Re: [AMBER] Major GPU Update Released

From: filip fratev <filipfratev.yahoo.com>
Date: Sat, 20 Aug 2011 14:15:08 -0700 (PDT)

Farid,
It look obvious yes, but can you EXPLAIN how Ross performed Factor IX benchmark (90K atoms) using GTX295 ( 896MB  per GPU, i.e. nearly 2x less )???
I can perform in a "realistic" case only about 80K atoms. Thus, if it is so obvious, please explain me the above and provide some useful tricks/guide how and what must be done before pmemd.cuda to be used.....   

This is of course  not ONLY for you! 

Filip



________________________________
From: "Ismail, Mohd F." <farid.ou.edu>
To: filip fratev <filipfratev.yahoo.com>; AMBER Mailing List <amber.ambermd.org>
Sent: Saturday, August 20, 2011 9:13 PM
Subject: RE: [AMBER] Major GPU Update Released

Filip,

I think it's obvious, that the new optimization uses more GPU memory than the older code.  That's why you were getting the out of memory error with 1.5GB, and no error with 3GB GPU RAM.  You might need to use a smaller system with the GTX590 or just use the 580 only for the bigger system that you have.


--Farid

________________________________________
From: filip fratev [filipfratev.yahoo.com]
Sent: Saturday, August 20, 2011 12:32 PM
To: Ross Walker
Cc: AMBER Mailing List
Subject: Re: [AMBER] Major GPU Update Released

Hi Ross,
Thanks for your guide.
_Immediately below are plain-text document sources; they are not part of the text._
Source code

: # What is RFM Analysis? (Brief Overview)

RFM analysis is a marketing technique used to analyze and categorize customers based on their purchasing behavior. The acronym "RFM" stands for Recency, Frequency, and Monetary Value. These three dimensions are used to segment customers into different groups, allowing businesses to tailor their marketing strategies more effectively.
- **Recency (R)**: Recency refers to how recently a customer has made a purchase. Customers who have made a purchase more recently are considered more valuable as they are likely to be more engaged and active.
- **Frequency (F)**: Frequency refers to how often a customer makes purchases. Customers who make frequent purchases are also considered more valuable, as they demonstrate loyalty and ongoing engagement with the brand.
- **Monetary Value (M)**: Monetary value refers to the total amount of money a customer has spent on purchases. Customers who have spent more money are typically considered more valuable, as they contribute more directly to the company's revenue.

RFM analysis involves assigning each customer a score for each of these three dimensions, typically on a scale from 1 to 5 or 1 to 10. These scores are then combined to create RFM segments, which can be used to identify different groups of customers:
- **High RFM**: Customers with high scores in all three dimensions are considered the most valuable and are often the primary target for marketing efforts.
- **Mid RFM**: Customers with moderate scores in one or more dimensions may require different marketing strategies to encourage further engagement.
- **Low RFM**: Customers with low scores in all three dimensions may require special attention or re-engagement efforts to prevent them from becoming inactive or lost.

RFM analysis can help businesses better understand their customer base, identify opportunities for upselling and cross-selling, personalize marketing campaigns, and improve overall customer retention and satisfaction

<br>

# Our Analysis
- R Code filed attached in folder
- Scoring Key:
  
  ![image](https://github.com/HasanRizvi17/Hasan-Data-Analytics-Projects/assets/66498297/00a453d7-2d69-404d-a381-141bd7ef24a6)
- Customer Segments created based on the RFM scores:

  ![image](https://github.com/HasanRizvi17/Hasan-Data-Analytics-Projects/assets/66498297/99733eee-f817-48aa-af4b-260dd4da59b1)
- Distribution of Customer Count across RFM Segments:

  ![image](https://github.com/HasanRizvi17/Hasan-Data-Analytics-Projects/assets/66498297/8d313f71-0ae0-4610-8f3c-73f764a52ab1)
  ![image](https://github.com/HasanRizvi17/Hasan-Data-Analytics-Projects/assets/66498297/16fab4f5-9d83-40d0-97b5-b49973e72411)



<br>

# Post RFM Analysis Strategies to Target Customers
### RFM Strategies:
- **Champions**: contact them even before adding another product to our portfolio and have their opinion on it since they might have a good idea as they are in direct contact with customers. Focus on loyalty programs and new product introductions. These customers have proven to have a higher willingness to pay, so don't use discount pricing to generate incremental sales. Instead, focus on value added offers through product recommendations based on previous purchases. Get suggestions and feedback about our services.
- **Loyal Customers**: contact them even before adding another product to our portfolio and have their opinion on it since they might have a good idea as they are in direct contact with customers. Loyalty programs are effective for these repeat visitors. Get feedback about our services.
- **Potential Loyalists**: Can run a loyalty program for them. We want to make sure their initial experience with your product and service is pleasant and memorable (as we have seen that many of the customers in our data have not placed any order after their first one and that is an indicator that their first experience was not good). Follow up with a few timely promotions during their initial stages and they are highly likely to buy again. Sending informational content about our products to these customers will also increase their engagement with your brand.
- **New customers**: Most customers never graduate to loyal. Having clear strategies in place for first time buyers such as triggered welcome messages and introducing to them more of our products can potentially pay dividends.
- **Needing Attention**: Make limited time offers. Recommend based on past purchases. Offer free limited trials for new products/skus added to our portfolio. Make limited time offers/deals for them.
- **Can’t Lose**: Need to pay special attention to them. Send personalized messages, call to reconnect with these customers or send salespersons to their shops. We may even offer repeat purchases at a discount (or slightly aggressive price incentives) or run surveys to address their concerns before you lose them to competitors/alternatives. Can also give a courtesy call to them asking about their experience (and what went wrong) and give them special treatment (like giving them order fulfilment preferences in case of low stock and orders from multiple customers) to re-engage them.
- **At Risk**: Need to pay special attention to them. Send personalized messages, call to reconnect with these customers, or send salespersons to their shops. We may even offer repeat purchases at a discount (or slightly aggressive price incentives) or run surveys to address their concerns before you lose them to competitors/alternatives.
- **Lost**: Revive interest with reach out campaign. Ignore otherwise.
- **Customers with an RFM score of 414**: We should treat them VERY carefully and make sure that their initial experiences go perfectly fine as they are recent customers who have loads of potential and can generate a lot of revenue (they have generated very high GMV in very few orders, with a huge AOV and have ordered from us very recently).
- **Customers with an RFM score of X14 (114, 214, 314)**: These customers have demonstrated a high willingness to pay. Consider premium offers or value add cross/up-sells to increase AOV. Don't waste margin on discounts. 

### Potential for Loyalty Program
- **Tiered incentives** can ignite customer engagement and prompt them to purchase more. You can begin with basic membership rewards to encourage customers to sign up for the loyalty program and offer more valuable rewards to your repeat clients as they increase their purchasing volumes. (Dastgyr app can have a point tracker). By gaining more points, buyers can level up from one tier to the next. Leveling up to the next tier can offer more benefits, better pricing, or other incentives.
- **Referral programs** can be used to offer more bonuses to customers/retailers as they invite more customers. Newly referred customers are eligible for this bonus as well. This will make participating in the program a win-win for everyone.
However, as I wrote in my last post, something going
wrong with cuda.MPI even with 89K atoms. Because, there were no problems with the older code and the same input files and settings, I thing and
report that it could be
some bug. Indeed it could be also something in my settings. I have no
problems with Factor IX bench, but the system was very well
equilibrated, thus this is another indication.

Because you have at least 2 GTX580 with 1.5GB memory could you test please, when you have time, whats going wrong?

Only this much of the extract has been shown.